Are you managed by project manager?

2 points by 29_29 2 years ago | 2 comments
I've noticed a trend in tech where the Project Manager's role keeps expanding. It feels like its reached a tipping point where they are actually calling shots technical. They are making decisions an Engineering manager should otherwise make. Have you noticed this trend? How do you manage your project manager? What does this role do at your company? Should we get rid of this role?
  • pxc 2 years ago
    My PM basically just helps my team to present our progress to higher management and outside teams. So she schedules meetings, solicits my input on status reports, asks for rough time estimates, checks in when she thinks I've forgotten to mark a task as completed or should split out a ticket, etc. She attends all of our stand-ups, so she always knows what I'm working on, and on my small team that means that we get to make very light use of Jira and communicate most day-to-day progress in threaded, private group chats. She's not technical in terms of training or background, but she often asks good questions to make sure she understands the technical basics of architectural and strategic decisions.

    At my job, the PMs seem to do a lot of bookkeeping, cat herding, and politicking that are not generally easy or pleasant for me. I'm glad they're around to take care of that stuff.

    I'll add as well that my engineering manager doesn't often have to 'call shots', either— thinking through a problem together, arguing, making requests of one another, etc., is usually enough to settle things.

    • jph 2 years ago
      You're asking a good question. Here's what I see in practice: project management is getting bigger and faster, driven by more stakeholders having more access to work-in-progress.

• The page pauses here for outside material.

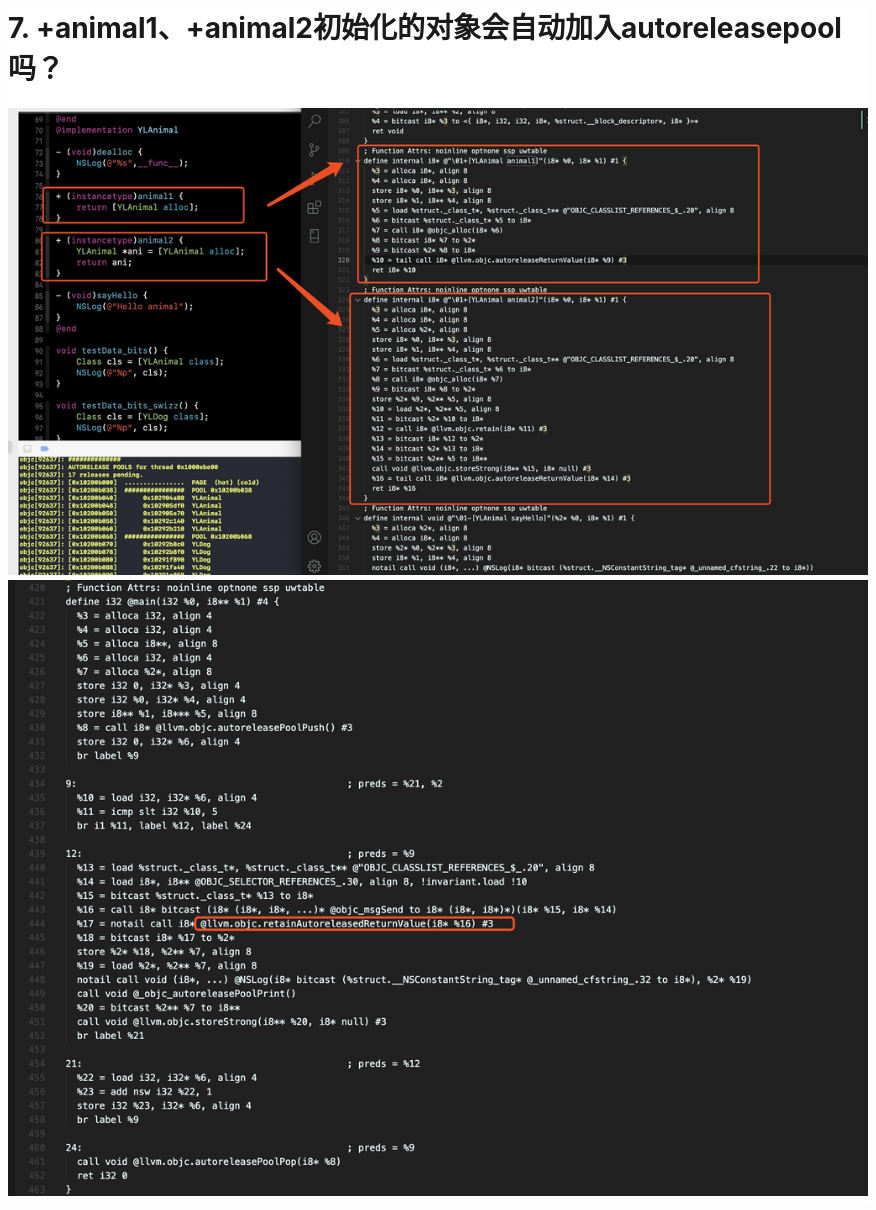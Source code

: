 

# 7. +animal1、+animal2初始化的对象会自动加入autoreleasepool吗？

<img src="./image/Memory_manage-autorelease_汇编code.png" alt="是否自动加入pool" style="zoom:100%;" />

<img src="./image/Memory_manage-autoreleasepool_code_0.png" alt="是否自动加入pool" style="zoom:100%;" />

      For example, my client's CEO is checking the project board daily, and asking the project manager "Can we ship feature X this week?". The project board is well-maintained and well-detailed, such that the CEO can actually see and understand dependencies, resources, and timelines, and the PM can actually move tasks and have it stick. This is for a company where everyone's on board with rapid changes and continuous delivery i.e. not waterfall, not scrum, not sprints.

      This way of working can be excellent for higher-velocity higher-trust agile teams. The engineering manager and team can feed the board with options including cost/time/resource tradeoffs, and can have ongoing high-touch communications with the PM, then the CEO & PM are empowered to pick-and-choose features as they wish.

      However, this way of working can be terrible for slower-velocity lower-trust teams. When an engineering manager and team aren't feeding the board with enough detail about tradeoffs, or when there's insufficient communications among the PM and others, then the CEO & PM won't have enough information to lead, and the outcome can feel like the PM is trying to do the job of the engineering manager and messing about with the engineering work.

      The best approach IMHO is lots of communication about the company's goals, such as for the ways of working, the roles and responsibilities, and the projects and plans.